In the midst of their Double Platinum World Tour, The Ten Tenors made a dash-around-Australia trip home for Mother’s Day.
They were pleased to be home in Brisbane, where it all began for the first line-up of these “rock stars of opera”; and we are proud as punch to have them.
There is no doubt that The Ten Tenors are going from strength to strength. Fifteen years after their humble beginnings at the Queensland Conservatorium and an untold number of tenors later, they have sold over 3.5 million tickets across seven continents and have a highly successful catalogue of recordings. They clearly know their audience well and they deliver their product with the energy of keen young men and the nonchalant charm and confidence of the Aussie bloke. The expectation here might be that with the combination of classical and rock repertoire, one or the other must be playing second fiddle; that you were either going to hear rock songs delivered with round vowels and precise diction or classical arias in nasal pop voices with a rock-inspired backbeat, but neither is the case here.
The balance between the genres was right on target and the show was well structured for the audience. Most of the classical repertoire, primarily in Italian and German, was placed early in each act with the more familiar pop and rock crowd-pleasers to follow. Even the style of presentation teetered skilfully along the fine line between a formal and reserved classical concert and a rock-show feast of moving coloured lights – as much a product of the design and direction as it was the performers themselves. However, what defines this group most genuinely are the individual talents on stage. They are obviously well choreographed to move in strict formation, but are just as obviously encouraged to make the performances their own. The rapport and camaraderie that they have with each other on stage is endearing, and their jovial interactions with the audience are even more so. When appropriate, the classical and modern repertoire a-like were delivered with humour and playfulness.
The vocal prowess of the Tenors, (presumably not all truly tenors), is undeniable. Their voices blend beautifully and vocal parts are well balanced both in full-flight choral singing and as support to soloists. The unity of the group and their technical precision is impressive. The show is littered with plenty of soloist sections which appear to be distributed quite evenly among the Ten. Though there were many impressive virtuosic moments for one or another of them, there was never any feeling that anyone was considered the front-man or lead-singer and the guys were always generous with their congratulations of each other’s star moments.

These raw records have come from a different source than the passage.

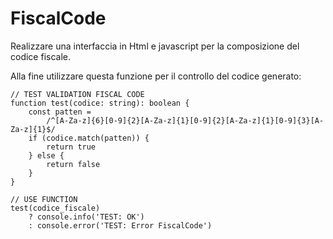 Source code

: # FiscalCode

Realizzare una interfaccia in Html e javascript per la composizione del codice fiscale.

Alla fine utilizzare questa funzione per il controllo del codice generato:

    // TEST VALIDATION FISCAL CODE
    function test(codice: string): boolean {
        const patten =
            /^[A-Za-z]{6}[0-9]{2}[A-Za-z]{1}[0-9]{2}[A-Za-z]{1}[0-9]{3}[A-Za-z]{1}$/
        if (codice.match(patten)) {
            return true
        } else {
            return false
        }
    }

    // USE FUNCTION
    test(codice_fiscale)
        ? console.info('TEST: OK')
        : console.error('TEST: Error FiscalCode')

The classical repertoire of the evening included comedic light opera as well as the staple tenor arias, and of course, their feature pieces ‘Ave Maria’ (a delicate and sumptuous arrangement) and Puccini’s ‘Nessun Dorma’. Of the modern selections the ‘Michael Jackson Medley’ (complete with just the right amount of choreography) and Queen’s ‘Somebody to Love’ were crowd favourites, second only to their enthusiastic version of Meatloaf’s ‘Anything for Love’. The highlight of the evening for me however, was Leonard Cohen’s ‘Hallelujah’, another example of their great choral arrangements. I could take or leave the Australiana section, but I imagine that it goes over particularly well overseas and at least they present interesting arrangements of their patriotic choices.
Though I understand the limitations of a practical tour, both financial and logistical, I was disappointed to hear so much of the music delivered by conspicuously absent instruments via the electronic keyboard or the accompanying backing track. I concede that the grandeur of the show might have been compromised by an arrangement of only the trio of instruments on stage and that more musicians might be impractical; but I would have preferred to see the show with an orchestra or at least enough of a band to help fill out the live sound and better disguise the electronic substitutions.
Many young men have passed through the ranks of The Ten Tenors (included man-of-the-hour on The Voice, Luke Kennedy) but the branding of this group is so strong it seems the change of cast never misses a beat. I do get the disconcerting feeling though, that either they’re getting younger or I am getting older, or perhaps it is a little of both! Never the less, I would expect this concept group to last many years to come, as their appeal spans generations of mums and daughters alike; and admirably, fathers and sons too. The Ten Tenors produce a wholesome and entertaining musical experience that is not to be missed. I recommend that the next time “our boys” are back in town you book early (and don’t forget to book at ticket for Mum too!)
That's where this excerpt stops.